Toxic effect of other mycotoxin food contaminants, accidental (unintentional) digital illustration

Toxic effect of other mycotoxin food contaminants, accidental (unintentional) Save


ICD-10 code: T64.81

Chapter: Injury, poisoning and certain other consequences of external causes

Toxic Effects of Accidental Mycotoxin Food Contaminants

Mycotoxins are naturally occurring toxins produced by certain molds that grow in different food commodities such as grains, nuts, spices, and fruits. Exposure to mycotoxins can cause a wide range of adverse health effects, including acute and chronic toxicity, carcinogenicity, mutagenicity, and immunotoxicity. The effects of mycotoxins on human health depend on several factors such as the type and concentration of the toxin, duration of exposure, and individual susceptibility.

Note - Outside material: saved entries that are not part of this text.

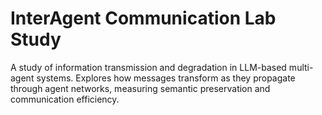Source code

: # InterAgent Communication Lab Study

A study of information transmission and degradation in LLM-based multi-agent systems. Explores how messages transform as they propagate through agent networks, measuring semantic preservation and communication efficiency.
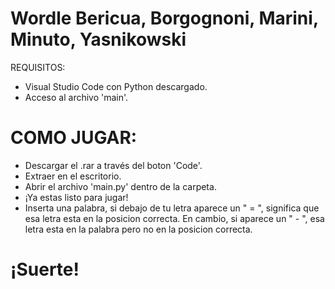 # Wordle Bericua, Borgognoni, Marini, Minuto, Yasnikowski
REQUISITOS:

- Visual Studio Code con Python descargado.
- Acceso al archivo 'main'.

# COMO JUGAR: 
- Descargar el .rar a través del boton 'Code'.
- Extraer en el escritorio. 
- Abrir el archivo 'main.py' dentro de la carpeta.
- ¡Ya estas listo para jugar!
- Inserta una palabra, si debajo de tu letra aparece un " = ", significa que esa letra esta en la posicion correcta. En cambio, si aparece un  " - ", esa letra esta en la palabra pero no en la posicion correcta.
 
# ¡Suerte!
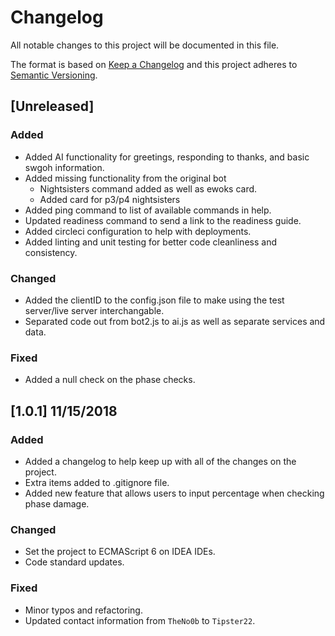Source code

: # Changelog
All notable changes to this project will be documented in this file.

The format is based on [Keep a Changelog](http://keepachangelog.com/en/1.0.0/)
and this project adheres to [Semantic Versioning](http://semver.org/spec/v2.0.0.html).

## [Unreleased]
### Added
* Added AI functionality for greetings, responding to thanks, and basic swgoh information.
* Added missing functionality from the original bot
  - Nightsisters command added as well as ewoks card.
  - Added card for p3/p4 nightsisters
* Added ping command to list of available commands in help.
* Updated readiness command to send a link to the readiness guide.
* Added circleci configuration to help with deployments.
* Added linting and unit testing for better code cleanliness and consistency.


### Changed
* Added the clientID to the config.json file to make using the test server/live server interchangable.
* Separated code out from bot2.js to ai.js as well as separate services and data.


### Fixed
* Added a null check on the phase checks.

 ## [1.0.1] 11/15/2018
### Added
* Added a changelog to help keep up with all of the changes on the project.
* Extra items added to .gitignore file.
* Added new feature that allows users to input percentage when checking phase damage.

### Changed
* Set the project to ECMAScript 6 on IDEA IDEs.
* Code standard updates.

<!-- ### Removed -->
### Fixed
* Minor typos and refactoring.
* Updated contact information from `TheNo0b` to `Tipster22`.

<!-- ### Breaking  -->
<!-- ### Deprecated -->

While the controlled use of mycotoxins in agriculture and food production is regulated by authorities, accidental contamination can still occur. Accidental contamination of food with mycotoxins can happen during production, storage, transport, and processing. The most common mycotoxins found in food include aflatoxins, ochratoxins, patulin, and zearalenone. These toxins can cause significant health risks, especially when they are present in large quantities.

Health Effects of Accidental Mycotoxin Contamination
  1. Cancer: Aflatoxins, produced by the fungi Aspergillus flavus and Aspergillus parasiticus, are the most potent carcinogens among mycotoxins. They can cause liver cancer, especially in individuals with pre-existing liver damage.
  2. Neurological Effects: Ochratoxins, produced by the fungi Aspergillus and Penicillium, can cause neurological disorders such as tremors, convulsions, and hallucinations.
  3. Immune System Suppression: Patulin, produced by the fungi Penicillium and Aspergillus, can suppress the immune system, making individuals more susceptible to infections.
  4. Reproductive Problems: Zearalenone, produced by the fungi Fusarium, can cause reproductive problems such as infertility and abortion.

Accidental contamination of food with mycotoxins can have severe consequences on human health. It is, therefore, essential to prevent mycotoxin contamination during food production, storage, and processing. Several strategies can be employed to reduce mycotoxin contamination, such as good agricultural practices, proper storage, and processing techniques, and regular monitoring for mycotoxin levels in food commodities.

In conclusion, accidental contamination of food with mycotoxins can cause severe health effects on individuals. It is, therefore, crucial to implement measures to minimize the risk of mycotoxin contamination in food commodities, thereby ensuring food safety and protecting public health.